EXERCISE PROMPT » Pull each line containing "range" out of the listing below.

SUPPLIED RECORDS »
# # # #

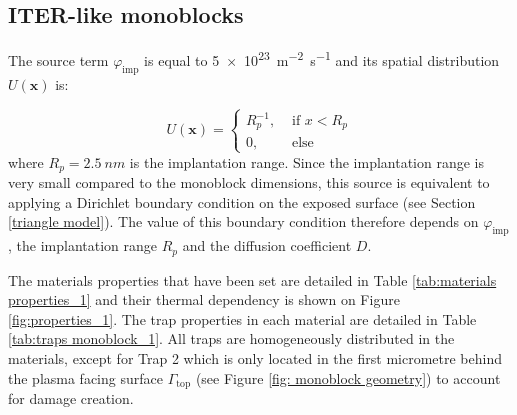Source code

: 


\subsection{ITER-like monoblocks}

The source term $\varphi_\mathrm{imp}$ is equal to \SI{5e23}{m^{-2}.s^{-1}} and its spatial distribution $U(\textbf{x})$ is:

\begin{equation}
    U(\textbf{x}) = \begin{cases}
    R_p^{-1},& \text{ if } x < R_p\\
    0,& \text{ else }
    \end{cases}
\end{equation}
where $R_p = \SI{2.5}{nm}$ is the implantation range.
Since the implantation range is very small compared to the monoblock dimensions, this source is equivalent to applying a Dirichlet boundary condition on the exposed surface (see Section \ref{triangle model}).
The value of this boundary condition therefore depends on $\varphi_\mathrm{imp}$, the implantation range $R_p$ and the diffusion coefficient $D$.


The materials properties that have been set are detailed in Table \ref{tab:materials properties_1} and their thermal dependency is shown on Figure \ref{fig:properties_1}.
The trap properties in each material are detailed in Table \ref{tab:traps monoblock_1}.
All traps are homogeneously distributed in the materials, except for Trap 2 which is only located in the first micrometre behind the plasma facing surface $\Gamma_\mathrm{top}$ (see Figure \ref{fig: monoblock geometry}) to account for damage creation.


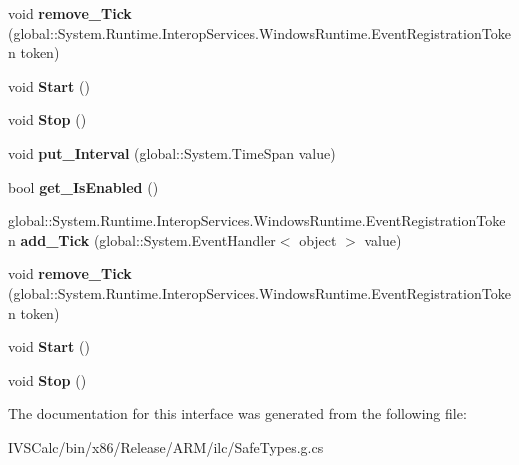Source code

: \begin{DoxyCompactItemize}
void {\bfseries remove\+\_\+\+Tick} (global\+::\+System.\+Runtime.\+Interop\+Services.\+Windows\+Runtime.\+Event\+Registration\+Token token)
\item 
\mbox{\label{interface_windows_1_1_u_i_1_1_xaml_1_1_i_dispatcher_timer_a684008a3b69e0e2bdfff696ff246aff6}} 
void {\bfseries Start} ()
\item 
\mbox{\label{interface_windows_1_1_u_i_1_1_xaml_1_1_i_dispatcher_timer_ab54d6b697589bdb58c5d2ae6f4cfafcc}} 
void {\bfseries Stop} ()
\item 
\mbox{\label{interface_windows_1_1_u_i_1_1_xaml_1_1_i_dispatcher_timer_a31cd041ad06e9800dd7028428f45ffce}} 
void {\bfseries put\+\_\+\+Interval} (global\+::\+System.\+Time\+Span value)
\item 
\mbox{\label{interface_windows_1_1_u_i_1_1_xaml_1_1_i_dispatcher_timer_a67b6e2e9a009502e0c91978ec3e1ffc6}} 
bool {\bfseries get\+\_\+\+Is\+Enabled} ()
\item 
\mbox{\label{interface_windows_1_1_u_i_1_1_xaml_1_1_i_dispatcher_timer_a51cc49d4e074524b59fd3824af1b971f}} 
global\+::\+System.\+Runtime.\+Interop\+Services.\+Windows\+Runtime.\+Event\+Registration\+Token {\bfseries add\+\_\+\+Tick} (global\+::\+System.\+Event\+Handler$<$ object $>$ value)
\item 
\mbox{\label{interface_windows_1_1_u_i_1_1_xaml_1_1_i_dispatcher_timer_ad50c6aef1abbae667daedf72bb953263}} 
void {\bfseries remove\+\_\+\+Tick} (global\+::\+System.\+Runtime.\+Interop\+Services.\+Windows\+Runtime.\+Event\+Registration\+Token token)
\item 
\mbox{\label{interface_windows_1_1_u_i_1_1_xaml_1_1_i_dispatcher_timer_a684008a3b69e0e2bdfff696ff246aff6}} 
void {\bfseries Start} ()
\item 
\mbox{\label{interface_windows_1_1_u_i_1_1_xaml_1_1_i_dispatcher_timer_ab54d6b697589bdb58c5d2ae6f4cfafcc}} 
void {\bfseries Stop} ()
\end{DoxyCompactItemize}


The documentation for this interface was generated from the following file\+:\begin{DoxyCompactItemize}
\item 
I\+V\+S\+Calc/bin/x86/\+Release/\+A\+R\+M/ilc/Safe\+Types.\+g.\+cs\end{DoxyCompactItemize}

# # # #

TASK ANSWER »
where $R_p = \SI{2.5}{nm}$ is the implantation range.
Since the implantation range is very small compared to the monoblock dimensions, this source is equivalent to applying a Dirichlet boundary condition on the exposed surface (see Section \ref{triangle model}).
The value of this boundary condition therefore depends on $\varphi_\mathrm{imp}$, the implantation range $R_p$ and the diffusion coefficient $D$.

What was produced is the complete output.